YPF Sociedad Anónima

TABLE OF CONTENTS

Item
 
   
1
English translation of letter to the Argentine National Securities Commission dated February 9, 2011
 
 
 
 

 
 

Buenos Aires, February 9, 2011.




Messrs.
Comisión Nacional de Valores
25 de Mayo 175
Buenos Aires

 
Ref.: Changes in the Board of Directors of YPF S.A.
 
In compliance with the Regulations of the Buenos Aires Stock Exchange, we hereby inform you that the Board of Directors of the Company has considered and resolved, at its meeting held on February 9, 2011, to accept the resignations presented by Messrs. Fernando Ramírez and Rafael López Revuelta to their offices as Regular Director and Alternate Director of class D shares, respectively, both for strictly personal reasons.

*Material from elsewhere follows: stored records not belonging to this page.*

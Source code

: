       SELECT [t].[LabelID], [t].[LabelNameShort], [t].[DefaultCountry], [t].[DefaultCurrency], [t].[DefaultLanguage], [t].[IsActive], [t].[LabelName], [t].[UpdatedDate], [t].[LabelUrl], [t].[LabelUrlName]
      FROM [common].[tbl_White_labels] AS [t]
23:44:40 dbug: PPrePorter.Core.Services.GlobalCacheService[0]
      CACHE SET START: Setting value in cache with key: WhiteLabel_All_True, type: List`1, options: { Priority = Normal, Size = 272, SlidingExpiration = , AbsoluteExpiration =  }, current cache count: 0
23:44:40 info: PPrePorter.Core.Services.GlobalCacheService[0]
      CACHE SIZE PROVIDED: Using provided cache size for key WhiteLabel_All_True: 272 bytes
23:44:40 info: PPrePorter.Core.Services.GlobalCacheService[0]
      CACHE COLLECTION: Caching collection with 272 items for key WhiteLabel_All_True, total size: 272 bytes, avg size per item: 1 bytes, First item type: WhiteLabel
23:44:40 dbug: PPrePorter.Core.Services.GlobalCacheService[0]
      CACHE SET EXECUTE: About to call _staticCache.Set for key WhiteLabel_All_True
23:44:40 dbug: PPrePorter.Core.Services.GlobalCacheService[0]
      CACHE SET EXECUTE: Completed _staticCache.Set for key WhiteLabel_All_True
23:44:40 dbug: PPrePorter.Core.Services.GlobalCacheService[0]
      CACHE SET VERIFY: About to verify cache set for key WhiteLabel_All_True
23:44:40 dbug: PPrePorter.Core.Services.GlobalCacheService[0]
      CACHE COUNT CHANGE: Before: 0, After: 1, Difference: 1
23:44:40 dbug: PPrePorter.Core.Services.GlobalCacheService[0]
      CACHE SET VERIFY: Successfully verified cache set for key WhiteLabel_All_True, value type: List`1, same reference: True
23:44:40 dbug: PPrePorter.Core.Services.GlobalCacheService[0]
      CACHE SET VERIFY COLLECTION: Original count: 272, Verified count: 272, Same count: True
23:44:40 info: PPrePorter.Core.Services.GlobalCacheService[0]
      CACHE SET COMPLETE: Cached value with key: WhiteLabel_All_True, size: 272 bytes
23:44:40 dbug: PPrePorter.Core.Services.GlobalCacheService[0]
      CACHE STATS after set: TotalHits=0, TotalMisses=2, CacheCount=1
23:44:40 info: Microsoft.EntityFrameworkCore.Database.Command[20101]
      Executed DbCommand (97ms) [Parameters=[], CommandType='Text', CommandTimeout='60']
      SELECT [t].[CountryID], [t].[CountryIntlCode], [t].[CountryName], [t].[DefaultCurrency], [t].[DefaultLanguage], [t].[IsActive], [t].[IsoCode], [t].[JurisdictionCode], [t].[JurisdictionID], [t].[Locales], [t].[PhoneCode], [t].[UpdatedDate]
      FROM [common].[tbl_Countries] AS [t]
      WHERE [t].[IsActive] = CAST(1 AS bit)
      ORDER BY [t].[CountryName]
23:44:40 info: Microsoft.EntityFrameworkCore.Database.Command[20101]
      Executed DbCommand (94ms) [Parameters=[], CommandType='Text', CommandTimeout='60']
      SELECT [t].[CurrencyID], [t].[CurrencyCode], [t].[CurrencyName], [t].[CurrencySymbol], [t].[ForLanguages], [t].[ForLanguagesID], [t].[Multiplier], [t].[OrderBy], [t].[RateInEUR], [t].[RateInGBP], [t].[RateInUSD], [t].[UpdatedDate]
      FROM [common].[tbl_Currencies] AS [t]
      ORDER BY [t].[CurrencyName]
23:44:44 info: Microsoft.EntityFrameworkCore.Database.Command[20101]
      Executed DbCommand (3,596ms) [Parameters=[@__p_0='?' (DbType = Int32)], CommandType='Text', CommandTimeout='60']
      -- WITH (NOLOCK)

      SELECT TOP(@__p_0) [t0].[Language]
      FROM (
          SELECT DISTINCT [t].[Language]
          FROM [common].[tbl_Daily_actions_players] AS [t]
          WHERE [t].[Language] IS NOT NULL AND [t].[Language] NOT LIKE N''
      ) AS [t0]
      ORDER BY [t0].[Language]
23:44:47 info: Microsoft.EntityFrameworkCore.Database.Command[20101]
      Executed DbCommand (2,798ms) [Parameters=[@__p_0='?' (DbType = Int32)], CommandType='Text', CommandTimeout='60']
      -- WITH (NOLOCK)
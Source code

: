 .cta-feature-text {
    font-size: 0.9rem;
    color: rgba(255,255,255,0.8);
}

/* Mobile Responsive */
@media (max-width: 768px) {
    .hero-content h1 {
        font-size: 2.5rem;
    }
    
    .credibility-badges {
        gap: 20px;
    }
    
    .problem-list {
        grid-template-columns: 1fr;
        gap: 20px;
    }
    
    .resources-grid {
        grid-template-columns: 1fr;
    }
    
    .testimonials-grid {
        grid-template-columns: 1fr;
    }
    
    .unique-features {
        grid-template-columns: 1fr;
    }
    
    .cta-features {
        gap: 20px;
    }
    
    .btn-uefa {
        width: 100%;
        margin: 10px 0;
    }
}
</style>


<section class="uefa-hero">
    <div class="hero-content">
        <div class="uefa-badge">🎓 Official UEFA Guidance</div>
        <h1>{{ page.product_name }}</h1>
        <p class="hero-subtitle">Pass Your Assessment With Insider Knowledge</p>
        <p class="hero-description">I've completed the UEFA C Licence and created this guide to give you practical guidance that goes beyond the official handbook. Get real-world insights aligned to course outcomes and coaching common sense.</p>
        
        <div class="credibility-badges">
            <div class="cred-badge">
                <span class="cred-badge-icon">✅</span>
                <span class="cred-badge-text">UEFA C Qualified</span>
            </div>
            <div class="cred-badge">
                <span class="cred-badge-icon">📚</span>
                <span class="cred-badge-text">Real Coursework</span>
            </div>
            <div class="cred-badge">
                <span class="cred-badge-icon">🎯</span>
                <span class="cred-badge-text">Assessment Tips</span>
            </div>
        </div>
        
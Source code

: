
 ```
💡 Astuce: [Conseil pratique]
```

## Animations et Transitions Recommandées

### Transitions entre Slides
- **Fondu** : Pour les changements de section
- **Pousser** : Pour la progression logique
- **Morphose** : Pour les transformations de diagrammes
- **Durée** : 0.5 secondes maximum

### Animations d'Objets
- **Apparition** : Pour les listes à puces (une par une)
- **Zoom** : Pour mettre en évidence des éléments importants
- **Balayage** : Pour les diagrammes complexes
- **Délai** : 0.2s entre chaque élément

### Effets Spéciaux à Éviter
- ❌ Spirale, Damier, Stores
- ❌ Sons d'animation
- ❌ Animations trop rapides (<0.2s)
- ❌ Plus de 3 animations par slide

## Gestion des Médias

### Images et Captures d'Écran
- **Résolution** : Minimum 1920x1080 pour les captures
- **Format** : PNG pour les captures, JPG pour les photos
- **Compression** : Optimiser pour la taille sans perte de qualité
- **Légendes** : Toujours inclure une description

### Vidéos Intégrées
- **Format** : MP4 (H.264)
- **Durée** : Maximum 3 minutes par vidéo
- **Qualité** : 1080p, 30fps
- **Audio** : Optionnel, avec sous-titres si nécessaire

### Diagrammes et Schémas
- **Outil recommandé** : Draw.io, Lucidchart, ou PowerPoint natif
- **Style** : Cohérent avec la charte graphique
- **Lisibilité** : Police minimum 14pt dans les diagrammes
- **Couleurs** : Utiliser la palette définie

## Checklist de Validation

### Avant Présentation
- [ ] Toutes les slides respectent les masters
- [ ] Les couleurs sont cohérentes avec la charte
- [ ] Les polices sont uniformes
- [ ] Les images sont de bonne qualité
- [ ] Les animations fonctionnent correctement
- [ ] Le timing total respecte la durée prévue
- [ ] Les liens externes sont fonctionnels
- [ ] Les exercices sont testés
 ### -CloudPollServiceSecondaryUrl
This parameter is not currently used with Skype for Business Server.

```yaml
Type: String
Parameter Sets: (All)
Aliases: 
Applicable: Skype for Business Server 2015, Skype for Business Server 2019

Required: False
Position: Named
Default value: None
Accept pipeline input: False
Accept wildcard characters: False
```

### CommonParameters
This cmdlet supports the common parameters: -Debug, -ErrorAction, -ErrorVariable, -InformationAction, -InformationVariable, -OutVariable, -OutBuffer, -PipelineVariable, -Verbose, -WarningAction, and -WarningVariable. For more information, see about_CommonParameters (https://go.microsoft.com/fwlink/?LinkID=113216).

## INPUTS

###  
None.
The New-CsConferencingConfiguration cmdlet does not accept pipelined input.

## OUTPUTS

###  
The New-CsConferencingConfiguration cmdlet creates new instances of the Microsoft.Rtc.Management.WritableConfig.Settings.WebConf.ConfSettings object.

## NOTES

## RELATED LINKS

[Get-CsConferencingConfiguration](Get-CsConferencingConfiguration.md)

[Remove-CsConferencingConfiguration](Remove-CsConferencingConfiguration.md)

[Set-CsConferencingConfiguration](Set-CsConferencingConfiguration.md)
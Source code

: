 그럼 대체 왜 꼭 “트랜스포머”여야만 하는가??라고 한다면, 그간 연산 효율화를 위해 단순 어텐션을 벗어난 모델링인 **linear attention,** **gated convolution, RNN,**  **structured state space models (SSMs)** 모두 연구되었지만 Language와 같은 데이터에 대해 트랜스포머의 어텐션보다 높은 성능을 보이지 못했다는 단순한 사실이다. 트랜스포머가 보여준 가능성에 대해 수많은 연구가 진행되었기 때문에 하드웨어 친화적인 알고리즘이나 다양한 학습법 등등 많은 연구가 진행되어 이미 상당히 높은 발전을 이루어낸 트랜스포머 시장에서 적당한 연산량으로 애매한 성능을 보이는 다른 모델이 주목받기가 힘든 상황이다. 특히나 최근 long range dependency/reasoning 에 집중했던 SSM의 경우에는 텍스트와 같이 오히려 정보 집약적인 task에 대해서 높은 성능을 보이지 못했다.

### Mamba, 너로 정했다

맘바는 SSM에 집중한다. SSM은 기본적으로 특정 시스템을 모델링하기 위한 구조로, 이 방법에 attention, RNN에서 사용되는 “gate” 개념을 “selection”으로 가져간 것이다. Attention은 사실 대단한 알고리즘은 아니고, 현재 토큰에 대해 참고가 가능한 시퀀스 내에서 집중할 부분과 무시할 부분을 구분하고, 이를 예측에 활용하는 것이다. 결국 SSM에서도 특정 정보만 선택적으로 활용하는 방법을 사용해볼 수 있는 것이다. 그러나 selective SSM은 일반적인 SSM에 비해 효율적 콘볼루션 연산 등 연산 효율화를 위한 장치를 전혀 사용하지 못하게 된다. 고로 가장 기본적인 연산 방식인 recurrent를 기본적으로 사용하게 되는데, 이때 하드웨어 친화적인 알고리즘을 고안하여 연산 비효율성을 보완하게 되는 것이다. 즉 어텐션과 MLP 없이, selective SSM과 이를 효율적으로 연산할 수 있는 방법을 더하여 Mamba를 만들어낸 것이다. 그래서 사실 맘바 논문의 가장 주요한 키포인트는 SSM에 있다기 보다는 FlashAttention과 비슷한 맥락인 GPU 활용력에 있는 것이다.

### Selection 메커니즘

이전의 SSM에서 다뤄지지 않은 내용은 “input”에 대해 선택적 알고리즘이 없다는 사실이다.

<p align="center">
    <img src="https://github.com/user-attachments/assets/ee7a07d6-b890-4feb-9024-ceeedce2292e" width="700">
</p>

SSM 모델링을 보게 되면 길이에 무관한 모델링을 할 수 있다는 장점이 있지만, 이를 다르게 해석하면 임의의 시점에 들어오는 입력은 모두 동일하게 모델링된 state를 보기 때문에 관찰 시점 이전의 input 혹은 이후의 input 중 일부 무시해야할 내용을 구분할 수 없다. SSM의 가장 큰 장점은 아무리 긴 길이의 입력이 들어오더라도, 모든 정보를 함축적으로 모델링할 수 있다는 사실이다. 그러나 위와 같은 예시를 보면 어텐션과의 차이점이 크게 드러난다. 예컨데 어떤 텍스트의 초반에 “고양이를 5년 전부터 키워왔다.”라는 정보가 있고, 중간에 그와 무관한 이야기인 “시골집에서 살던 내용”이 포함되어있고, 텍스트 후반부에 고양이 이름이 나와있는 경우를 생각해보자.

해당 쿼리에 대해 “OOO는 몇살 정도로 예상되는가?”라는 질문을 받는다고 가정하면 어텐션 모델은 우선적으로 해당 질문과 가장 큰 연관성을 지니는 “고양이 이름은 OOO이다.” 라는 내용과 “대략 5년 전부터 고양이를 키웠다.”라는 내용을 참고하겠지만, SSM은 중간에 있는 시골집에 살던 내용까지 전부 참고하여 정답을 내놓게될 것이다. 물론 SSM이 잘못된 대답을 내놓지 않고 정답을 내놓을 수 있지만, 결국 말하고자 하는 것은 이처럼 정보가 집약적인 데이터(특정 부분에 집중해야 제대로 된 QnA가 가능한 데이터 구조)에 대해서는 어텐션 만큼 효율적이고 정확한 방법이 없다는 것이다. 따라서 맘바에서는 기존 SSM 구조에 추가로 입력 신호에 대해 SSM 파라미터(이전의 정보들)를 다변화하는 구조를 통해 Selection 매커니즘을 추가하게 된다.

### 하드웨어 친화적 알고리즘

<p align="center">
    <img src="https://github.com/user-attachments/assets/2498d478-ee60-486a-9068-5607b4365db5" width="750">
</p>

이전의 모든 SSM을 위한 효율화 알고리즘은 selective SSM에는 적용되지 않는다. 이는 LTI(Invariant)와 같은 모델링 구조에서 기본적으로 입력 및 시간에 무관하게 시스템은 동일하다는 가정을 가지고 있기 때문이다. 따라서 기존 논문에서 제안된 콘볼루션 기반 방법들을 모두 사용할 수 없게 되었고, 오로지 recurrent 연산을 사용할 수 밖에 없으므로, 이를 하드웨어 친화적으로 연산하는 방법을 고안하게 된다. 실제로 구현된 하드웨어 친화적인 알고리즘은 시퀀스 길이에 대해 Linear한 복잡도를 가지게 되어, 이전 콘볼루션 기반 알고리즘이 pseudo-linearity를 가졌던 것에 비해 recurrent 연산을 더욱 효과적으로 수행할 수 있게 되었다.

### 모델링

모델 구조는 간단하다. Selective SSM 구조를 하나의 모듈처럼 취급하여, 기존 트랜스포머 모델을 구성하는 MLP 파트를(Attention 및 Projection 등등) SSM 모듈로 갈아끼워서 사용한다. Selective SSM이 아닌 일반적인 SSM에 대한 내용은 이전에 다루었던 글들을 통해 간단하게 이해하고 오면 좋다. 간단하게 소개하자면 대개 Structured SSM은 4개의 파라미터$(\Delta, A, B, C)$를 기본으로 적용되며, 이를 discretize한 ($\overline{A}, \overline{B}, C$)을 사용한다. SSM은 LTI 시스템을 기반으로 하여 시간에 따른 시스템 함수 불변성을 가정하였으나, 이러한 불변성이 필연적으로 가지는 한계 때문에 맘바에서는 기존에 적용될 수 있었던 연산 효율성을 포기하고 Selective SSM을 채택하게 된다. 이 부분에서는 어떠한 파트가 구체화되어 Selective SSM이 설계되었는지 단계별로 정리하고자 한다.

We further inform that Mr. López Revuelta has also resigned to his executive office in the Company in which he acted as assistant Director to the General Operations Director or COO.

Also, and in order to comply with the provisions of section 8, Chapter III of the Regulations of Comisión Nacional de Valores, we hereby inform you that under the provisions of section 258 of the Business Companies Act No. 19,550 (Ley de Sociedades 19.550) and article 13 of the Company’s Bylaws – Vacancies, the members of the Supervisory Committee proceeded to cover the vacancy occurred in the Board due to the resignation of Director Fernando Ramírez, by designating Miguel Ángel Devesa del Barrio as Director for Class D shares, whose shall hold office until the new Directors are appointed at the Shareholders’ Meeting.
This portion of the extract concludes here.